GC Can delete that are not supposed to be deleted.
Expected behavior and actual behavior: We have observed that a few times already, In some cases the GC might delete images that were not scheduled to be deleted. The result is that information is present in Harbor UP and DB but not in S3.
It is also observable in the GC Logs that the manifest was deleted.

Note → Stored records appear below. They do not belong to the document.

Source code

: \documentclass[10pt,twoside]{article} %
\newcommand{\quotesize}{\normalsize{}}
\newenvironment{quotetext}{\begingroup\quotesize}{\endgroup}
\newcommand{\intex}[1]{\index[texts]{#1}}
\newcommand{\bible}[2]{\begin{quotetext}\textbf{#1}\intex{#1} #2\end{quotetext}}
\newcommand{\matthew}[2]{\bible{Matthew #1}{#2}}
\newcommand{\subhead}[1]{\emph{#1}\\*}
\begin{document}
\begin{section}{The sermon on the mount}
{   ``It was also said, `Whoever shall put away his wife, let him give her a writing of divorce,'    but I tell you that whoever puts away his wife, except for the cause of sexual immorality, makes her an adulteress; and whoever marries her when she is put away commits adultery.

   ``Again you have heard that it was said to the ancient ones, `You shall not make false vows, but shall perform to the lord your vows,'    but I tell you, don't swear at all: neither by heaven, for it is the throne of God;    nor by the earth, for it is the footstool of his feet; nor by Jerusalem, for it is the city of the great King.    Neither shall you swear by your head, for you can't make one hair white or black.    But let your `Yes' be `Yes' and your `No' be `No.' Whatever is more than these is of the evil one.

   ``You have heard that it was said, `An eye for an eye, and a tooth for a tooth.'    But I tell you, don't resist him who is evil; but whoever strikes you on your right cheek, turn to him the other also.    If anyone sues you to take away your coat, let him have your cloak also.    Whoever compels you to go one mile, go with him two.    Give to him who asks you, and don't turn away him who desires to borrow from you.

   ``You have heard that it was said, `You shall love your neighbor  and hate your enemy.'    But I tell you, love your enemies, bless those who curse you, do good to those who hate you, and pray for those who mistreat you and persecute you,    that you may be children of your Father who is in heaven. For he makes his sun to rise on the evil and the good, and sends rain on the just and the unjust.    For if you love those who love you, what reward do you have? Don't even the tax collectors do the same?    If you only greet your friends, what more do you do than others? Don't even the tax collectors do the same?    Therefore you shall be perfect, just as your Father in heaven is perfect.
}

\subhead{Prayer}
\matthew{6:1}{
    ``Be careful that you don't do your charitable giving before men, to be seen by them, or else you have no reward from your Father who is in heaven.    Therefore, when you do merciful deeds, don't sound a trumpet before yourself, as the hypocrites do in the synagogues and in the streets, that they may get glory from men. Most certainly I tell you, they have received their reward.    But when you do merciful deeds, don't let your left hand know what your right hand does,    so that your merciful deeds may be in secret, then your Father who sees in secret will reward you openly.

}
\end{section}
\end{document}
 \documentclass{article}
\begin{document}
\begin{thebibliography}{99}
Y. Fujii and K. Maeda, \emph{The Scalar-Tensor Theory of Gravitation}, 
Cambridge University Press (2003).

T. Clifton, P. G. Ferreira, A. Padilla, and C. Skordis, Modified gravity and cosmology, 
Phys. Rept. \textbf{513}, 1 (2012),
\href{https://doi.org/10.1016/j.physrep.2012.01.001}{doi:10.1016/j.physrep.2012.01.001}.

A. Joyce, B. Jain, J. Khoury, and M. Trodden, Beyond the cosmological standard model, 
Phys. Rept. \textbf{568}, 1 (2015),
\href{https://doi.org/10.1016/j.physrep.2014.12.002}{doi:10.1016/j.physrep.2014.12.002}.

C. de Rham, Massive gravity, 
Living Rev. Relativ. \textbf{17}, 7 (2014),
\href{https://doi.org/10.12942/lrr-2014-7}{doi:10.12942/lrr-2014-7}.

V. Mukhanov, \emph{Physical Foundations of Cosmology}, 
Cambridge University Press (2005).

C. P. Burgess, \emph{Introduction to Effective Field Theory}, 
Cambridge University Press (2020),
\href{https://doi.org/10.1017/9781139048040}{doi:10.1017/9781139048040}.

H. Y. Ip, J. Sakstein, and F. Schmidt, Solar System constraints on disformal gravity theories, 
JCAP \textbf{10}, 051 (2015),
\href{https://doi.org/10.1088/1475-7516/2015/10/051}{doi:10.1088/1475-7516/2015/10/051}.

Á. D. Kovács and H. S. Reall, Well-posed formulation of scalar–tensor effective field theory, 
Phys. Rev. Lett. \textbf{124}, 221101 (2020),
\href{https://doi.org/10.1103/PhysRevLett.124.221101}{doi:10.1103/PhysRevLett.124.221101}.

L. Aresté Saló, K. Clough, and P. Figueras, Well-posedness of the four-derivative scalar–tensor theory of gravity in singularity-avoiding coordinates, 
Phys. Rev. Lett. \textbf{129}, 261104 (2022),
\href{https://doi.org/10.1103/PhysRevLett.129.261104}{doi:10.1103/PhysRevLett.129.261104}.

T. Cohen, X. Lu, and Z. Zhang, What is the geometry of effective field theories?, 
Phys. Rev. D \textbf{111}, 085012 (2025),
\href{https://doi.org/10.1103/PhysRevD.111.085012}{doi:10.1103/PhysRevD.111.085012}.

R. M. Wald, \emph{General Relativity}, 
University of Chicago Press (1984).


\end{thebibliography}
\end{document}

Steps to reproduce the problem:
In the UI the image is still visible
The image manifest sha is start with d4f9a6cf
#GC LOG
2024-06-04T04:13:09Z [INFO] [/jobservice/job/impl/gc/garbage_collection.go:238]: blob eligible for deletion: sha256:d4f9a6cf78a2482148fd3a429c1d2019bf27a3cee1dc74856344a5e03c521585
2024-06-04T04:14:30Z [INFO] [/jobservice/job/impl/gc/garbage_collection.go:366]: [108/1438] delete blob from storage: sha256:d4f9a6cf78a2482148fd3a429c1d2019bf27a3cee1dc74856344a5e03c521585
2024-06-04T04:14:30Z [INFO] [/jobservice/job/impl/gc/garbage_collection.go:395]: [108/1438] delete blob record from database: 5040, sha256:d4f9a6cf78a2482148fd3a429c1d2019bf27a3cee1dc74856344a5e03c521585
trying to pull this image results in manifest unknown instead of not found if the images don't exist anymore.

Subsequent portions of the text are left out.